James Isdell, one of Western Australia’s regional protectors, wrote in a letter to a superior in 1907 that Aboriginal women were “prostitutes at heart” and all Aborigines “dirty, filthy and immoral”. Isdell said he would not hesitate to separate half-caste children, because their Aboriginal mothers would quickly forget their offspring. Their grief, he declared, was only related to disappointment over loss of income from turning their daughters into prostitutes.
It was in this political and cultural atmosphere that A.O. Neville became Western Australia’s Chief Protector of Aborigines. His “breeding out” theories, outlined in his book, Australia’s Coloured Minority: their place in our community, codified policies already being implemented by state and federal officials across Australia.
Under Neville’s three-point plan, half-castes would be taken from their mothers, arranged marriages would encourage intermarriage between half-castes and “whites”, full-blooded Aborigines would die out and, eventually, the Aboriginal race as a whole would disappear. As he told a Western Australian royal commission: “[Half-castes] have to be protected against themselves.... The sore spot requires the application of the surgeon’s knife for the good of the patient, and probably against the patient’s will.”
Calls for sterilisation from other legislators were not uncommon. In fact, in 1934, three years after Molly, Daisy and Gracie, escaped from Moore River, the Under-Secretary of the Home Department in Queensland, publicly advocated the sterilisation of all half-caste Aborigines.
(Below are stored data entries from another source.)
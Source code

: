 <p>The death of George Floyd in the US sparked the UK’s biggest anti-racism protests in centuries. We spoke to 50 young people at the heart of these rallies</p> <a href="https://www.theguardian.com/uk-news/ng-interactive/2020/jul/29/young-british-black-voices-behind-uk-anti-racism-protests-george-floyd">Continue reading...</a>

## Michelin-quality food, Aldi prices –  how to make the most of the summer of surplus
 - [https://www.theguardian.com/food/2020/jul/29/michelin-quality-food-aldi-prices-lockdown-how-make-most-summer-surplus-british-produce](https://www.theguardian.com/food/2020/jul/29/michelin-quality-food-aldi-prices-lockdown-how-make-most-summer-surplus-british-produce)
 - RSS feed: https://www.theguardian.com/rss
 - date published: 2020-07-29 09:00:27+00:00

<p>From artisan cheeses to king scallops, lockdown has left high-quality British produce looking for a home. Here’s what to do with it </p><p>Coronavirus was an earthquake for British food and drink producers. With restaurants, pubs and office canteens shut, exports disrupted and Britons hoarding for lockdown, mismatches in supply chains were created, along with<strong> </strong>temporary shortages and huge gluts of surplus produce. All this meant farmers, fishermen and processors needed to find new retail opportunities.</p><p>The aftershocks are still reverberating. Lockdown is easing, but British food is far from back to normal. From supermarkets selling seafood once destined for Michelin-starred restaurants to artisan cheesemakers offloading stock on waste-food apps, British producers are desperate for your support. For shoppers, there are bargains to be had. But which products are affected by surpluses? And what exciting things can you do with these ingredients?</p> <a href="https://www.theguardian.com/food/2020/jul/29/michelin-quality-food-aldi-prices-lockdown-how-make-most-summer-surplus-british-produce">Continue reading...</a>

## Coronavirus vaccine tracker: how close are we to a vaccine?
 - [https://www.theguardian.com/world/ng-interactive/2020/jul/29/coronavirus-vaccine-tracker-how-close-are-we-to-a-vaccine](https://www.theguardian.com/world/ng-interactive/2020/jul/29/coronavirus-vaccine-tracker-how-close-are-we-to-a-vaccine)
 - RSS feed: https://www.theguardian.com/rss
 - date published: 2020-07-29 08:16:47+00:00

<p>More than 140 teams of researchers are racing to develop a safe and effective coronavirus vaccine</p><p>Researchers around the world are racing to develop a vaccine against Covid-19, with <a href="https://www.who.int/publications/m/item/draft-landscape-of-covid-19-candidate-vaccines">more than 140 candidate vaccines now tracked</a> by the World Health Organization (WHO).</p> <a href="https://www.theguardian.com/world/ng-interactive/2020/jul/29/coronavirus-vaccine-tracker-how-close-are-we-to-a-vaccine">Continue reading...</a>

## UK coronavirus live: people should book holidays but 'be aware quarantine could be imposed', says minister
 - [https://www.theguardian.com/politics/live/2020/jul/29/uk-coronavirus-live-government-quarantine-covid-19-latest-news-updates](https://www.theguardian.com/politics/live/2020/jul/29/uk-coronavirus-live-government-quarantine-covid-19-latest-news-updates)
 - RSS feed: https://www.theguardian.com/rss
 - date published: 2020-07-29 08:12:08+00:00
Certainly, all of this could not be included in Rabbit-Proof Fence. But a more profound portrait of Neville and the conditions suffered by Molly, Daisy and Gracie, along with countless other Aboriginal children, depends upon an understanding of at least aspects of this history and the wider political context.
Noyce reduces the second imprisonment of Molly and her two children in Moore River and her escape back along the Rabbit-Proof Fence to a few words of text at the end film. But he could have depicted these events and used them to explore the deeper psychological impact of the policy on the now mature woman. To do so would also have provided Noyce with an opportunity to dramatise Neville’s appearance at the first national conference of Aboriginal “protectors” in 1937, just three years before authorities apprehended Molly again.
Neville was a leading figure at this now infamous conference and his “breeding out policy” was unanimously adopted as a national aim. He asked the assembled delegates “Are we going to have a population of one million blacks in the Commonwealth, or are we going to merge them into our white community and eventually forget that there were any Aborigines in Australia?” This could have been powerful material for the film.
Notwithstanding the weaknesses, which tend to indicate a loss of political nerve on Noyce’s part, Rabbit-Proof Fence is a sincere and heartfelt work. It casts an important new light on perhaps the dirtiest secret of Australian capitalism and will, hopefully, open the way for others to more deeply probe this and other critical issues.